J'ai été heureux de reconnaître quelques morceaux, dont un entendu il y a 3 ans au bar "Mavi Café", (éphémère "hot spot" kurde dans une Turquie pas encore decomplexée), notamment grâce à des paroles mémorables : "lalalila, lalalila lalalilalila" (approx). Au moins je pouvais chanter.
L'autre morceau est le sublimissim(issimissimeee) Ahmedo: air traditionnel, balancé au premier plan par le film "Istanbul Hatirasi" de Fatih Akin où il est chanté par Aynur Dogan dans l'obscurité d'un Hammam désaffecté. Ce morceau est peut être devenu ce que "Tri Martolod" ou "Eun Alac'h" sont pour la musique bretonne. En tous cas cas ses premières notes sont saluées par une ovation du public (enfin une ovation un peu plus forte que les 213 qui l'ont précédé!)
Un mot sur le public, parce que concert kurde dit spectacle dans la salle aussi. J'avais bien sur pris un billet pour une place debout (Ayakta = sur pied!) et me trouvais au milieu des hordes de sauvages dégénérés venus de l'est sauvage: Familles, petits couples, groupes de potes. Ils sont fous! Collées aux barrières, des groupies hurlent à l'arrivée du chanteur et se pâment quand il les salue. Un groupe de 4 lascars brandit un maillot de foot de Dogubeyazit, ville d'origine du chanteur. A chaque morceau ca gueule donc "Her Biji!!", ca hulule et ca saute dans tous les coins en faisant des V de victoire (si une seule chose doit rester du PKK quand il aura disparu, c'est bien ce signe à la con qui semble être inscrit dans le patrimoine génétique des Kurdes de Turquie!).
Le public est quand même un peu dissipé et parle sans complexe pendant les morceaux un peu lents (mes préférés, donc).
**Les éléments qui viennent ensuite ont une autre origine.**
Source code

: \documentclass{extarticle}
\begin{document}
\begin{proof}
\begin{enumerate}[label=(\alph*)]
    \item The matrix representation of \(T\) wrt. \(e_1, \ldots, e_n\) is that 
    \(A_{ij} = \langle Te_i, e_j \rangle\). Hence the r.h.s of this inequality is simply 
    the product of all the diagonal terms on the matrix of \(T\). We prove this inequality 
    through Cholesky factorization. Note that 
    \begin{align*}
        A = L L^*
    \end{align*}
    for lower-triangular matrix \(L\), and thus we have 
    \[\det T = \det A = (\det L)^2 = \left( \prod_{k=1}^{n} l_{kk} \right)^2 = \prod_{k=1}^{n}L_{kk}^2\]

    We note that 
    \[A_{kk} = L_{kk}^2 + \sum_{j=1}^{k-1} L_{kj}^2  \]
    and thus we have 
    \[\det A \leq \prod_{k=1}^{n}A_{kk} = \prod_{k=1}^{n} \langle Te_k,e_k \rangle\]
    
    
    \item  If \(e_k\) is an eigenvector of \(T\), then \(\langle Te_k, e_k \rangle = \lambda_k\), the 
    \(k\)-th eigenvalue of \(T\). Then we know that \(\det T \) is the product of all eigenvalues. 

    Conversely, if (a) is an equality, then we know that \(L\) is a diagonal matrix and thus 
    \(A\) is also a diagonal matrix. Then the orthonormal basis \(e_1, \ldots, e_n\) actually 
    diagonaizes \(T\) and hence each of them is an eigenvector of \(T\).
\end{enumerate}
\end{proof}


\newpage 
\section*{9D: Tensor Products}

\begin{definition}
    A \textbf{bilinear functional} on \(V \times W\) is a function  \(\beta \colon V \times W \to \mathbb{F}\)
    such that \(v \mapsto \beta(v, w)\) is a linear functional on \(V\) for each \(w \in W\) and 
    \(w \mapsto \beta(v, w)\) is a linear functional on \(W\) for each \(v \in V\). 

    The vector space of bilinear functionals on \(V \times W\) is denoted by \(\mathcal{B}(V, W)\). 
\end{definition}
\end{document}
Je n'ose quand meme pas engueuler mes voisins...On frôle le drame à chaque morceau dansant. Le temps que la sauce prenne et des groupes de danse s'organise (bon c'est pas dur, pensez à un fest noz où tout le monde aurait pris de l'extazy). Je me fais aggriper une ou deux fois mais parvient à m'extraire: ce n'est pas que je ne veux pas danser, mais les pas de danses sont tout simplement impossible à choper...j'avais déja essayé pourtant, mais suis génétiquement incapable de bouger en rythme. Alors plier les genoux à contre temps...
Réfugié près des barrières, je me fais allégrement bousculer, et ca tourne vite au pogo! Enorme Ambiance dans la salle, tous les morceaux sont repris en coeur...Evidemment depuis le début je "reste français" (expression turque pour désigner quelqu'un qui ne pige rien!). TOUT se fait en Kurde, du discours d'introduction (long) aux remerciements. Le chanteur fait tout de même un petit speech en turc à l'usage des non kurdophones potentiels (au moins moi!), dans un turc hésitant qui fleure bon son kurde de l'immigration.